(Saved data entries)
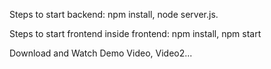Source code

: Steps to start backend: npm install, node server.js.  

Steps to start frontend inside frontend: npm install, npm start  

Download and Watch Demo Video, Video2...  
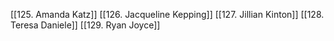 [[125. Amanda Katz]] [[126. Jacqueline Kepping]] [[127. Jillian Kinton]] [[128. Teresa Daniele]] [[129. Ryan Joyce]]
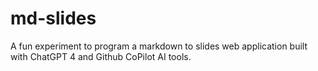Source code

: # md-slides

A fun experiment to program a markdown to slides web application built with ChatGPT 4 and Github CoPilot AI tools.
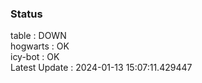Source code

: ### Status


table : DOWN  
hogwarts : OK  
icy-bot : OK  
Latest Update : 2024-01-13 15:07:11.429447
--
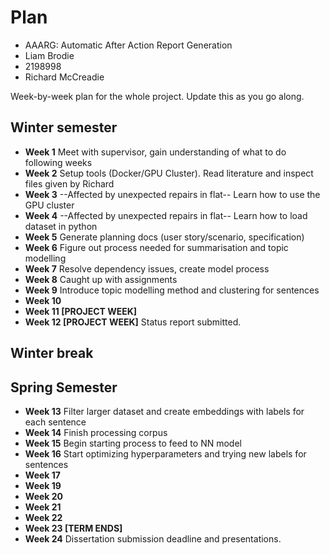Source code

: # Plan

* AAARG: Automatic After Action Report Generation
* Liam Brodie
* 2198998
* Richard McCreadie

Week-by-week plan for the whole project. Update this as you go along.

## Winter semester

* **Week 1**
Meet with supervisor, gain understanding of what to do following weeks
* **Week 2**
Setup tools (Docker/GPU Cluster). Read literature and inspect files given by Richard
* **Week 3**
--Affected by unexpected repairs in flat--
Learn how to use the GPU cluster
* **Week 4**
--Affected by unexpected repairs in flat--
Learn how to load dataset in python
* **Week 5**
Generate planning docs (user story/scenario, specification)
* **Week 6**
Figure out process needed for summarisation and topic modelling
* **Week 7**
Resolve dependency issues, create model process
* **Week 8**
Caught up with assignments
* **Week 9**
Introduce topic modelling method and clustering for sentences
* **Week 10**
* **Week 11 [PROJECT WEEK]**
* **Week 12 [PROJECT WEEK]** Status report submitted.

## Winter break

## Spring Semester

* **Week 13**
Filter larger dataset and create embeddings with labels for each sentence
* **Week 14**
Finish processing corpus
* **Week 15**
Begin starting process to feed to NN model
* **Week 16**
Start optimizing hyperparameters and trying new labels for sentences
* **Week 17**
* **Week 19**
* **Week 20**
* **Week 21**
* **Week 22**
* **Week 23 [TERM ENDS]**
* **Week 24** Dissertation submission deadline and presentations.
--
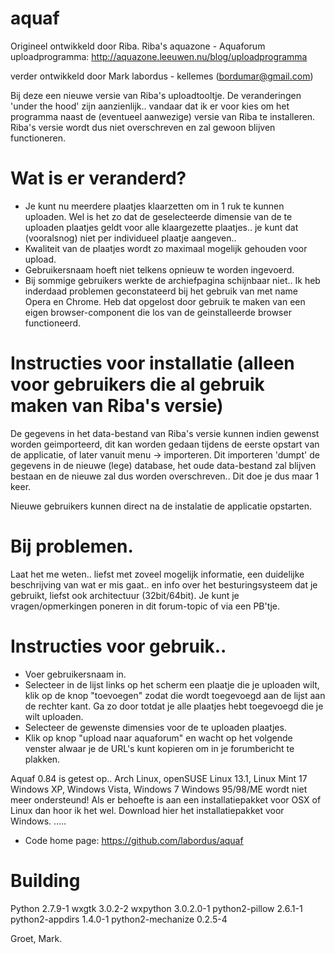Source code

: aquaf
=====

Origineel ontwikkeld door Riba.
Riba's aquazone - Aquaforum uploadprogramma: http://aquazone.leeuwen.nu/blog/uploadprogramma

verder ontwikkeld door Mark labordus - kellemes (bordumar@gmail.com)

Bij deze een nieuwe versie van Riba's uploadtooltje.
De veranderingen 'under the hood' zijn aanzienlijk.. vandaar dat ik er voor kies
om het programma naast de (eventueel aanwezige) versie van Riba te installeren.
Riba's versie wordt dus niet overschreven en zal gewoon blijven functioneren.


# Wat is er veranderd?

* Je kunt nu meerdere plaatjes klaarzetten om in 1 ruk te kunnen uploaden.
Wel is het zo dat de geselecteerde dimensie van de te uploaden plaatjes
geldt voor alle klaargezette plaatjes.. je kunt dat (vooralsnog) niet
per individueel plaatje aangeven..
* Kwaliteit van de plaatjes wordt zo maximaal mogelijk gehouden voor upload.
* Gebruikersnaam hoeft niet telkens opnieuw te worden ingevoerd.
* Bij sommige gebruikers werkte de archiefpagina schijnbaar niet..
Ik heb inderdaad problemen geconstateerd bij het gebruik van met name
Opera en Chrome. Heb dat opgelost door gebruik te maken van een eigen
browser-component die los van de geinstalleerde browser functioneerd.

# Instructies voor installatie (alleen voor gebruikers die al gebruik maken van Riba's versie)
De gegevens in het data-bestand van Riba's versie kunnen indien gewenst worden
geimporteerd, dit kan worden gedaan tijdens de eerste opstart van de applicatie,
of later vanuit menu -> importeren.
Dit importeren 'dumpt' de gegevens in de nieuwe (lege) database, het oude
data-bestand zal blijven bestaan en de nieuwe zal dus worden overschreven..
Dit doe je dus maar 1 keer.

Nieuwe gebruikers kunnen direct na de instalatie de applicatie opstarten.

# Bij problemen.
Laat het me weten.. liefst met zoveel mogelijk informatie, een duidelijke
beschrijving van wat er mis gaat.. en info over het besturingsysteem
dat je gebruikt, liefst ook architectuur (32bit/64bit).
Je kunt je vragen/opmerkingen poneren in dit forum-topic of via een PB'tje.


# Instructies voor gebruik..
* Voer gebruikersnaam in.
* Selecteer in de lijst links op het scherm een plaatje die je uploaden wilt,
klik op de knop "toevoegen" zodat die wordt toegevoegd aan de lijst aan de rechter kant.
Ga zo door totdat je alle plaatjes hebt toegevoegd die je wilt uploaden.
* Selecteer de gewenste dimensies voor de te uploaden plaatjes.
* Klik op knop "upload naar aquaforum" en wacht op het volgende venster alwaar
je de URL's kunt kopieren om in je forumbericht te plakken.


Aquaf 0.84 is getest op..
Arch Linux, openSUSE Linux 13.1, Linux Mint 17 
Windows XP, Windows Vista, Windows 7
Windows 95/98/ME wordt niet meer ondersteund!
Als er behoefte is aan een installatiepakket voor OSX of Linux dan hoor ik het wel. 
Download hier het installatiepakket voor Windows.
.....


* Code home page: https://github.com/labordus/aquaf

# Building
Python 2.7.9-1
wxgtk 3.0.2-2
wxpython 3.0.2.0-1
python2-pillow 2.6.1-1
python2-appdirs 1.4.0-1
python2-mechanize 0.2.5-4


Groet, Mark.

Task statement: Above are the records; print exactly the lines from the line with "install, node server.js." to the line with "Download and Watch Demo Video, Video2...", including both, and nothing else.

Solved exercise:
: Steps to start backend: npm install, node server.js.  

Steps to start frontend inside frontend: npm install, npm start  

Download and Watch Demo Video, Video2...  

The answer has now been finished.